The second version of test
, with owned/unique strings does work, just the compiler has to be assisted to convert the ~str
to a &'r str
:
fn test<'r>(xs: &'r [~str]) -> &'r str {
let tmp: &'r str = xs[0];
tmp
}
The reason this works is the xs
vector owns the ~str
s it contains and so the compiler knows that their lifetime is at least the lifetime of the vector (because it is also careful about mutability in the presence of borrows like this, so the string can never be removed from the vector).
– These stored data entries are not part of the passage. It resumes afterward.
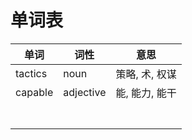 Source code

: # 单词表

| 单词    | 词性      | 意思           |
| ------- | --------- | -------------- |
| tactics | noun      | 策略, 术, 权谋 |
| capable | adjective | 能, 能力, 能干 |
|         |           |                |
|         |           |                |
|         |           |                |
|         |           |                |
|         |           |                |
|         |           |                |
|         |           |                |

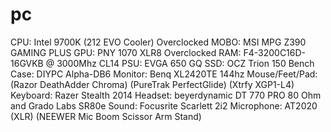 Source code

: # pc
CPU: Intel 9700K (212 EVO Cooler) Overclocked 
MOBO: MSI MPG Z390 GAMING PLUS
GPU: PNY 1070 XLR8 Overclocked
RAM: F4-3200C16D-16GVKB @ 3000Mhz CL14
PSU: EVGA 650 GQ
SSD: OCZ Trion 150
Bench Case: DIYPC Alpha-DB6
Monitor: Benq XL2420TE 144hz
Mouse/Feet/Pad: (Razor DeathAdder Chroma) (PureTrak PerfectGlide) (Xtrfy XGP1-L4)
Keyboard: Razer Stealth 2014
Headset: beyerdynamic DT 770 PRO 80 Ohm and Grado Labs SR80e
Sound: Focusrite Scarlett 2i2
Microphone: AT2020 (XLR) (NEEWER Mic Boom Scissor Arm Stand)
The only problem is convincing the compiler to coerce xs[0]
to a slice, which is most easily performed by a temporary.
extend
might look something like:
fn extend<'r>(xs: ~[&'r str], ys: &'r [~str]) -> ~[&'r str] {
let mut xs = xs;
for vec::each(ys) |s| {
let tmp: &'r str = *s;
xs.push(tmp)
}
xs
}
It seems that vec::each(ys)
works, but ys.each
doesn't, which is probably a bug (I'm investigating it now I opened #6655).
If you want to modify a vector in-place, the normal method is to pass a mutable reference to the vector, i.e.
fn extend<'r>(xs: &mut ~[&'r str], ys: &'r [~str]) {
for vec::each(ys) |s| {
let tmp: &'r str = *s;
xs.push(tmp)
}
}
which is called like extend(&mut vec, additions)
.
To illustrate:
rusti> let a = &[~"a", ~"b", ~"c"];
()
rusti> test(a)
"a"
rusti> extend(~["1", "2", "3"], a)
~["1", "2", "3", "a", "b", "c"]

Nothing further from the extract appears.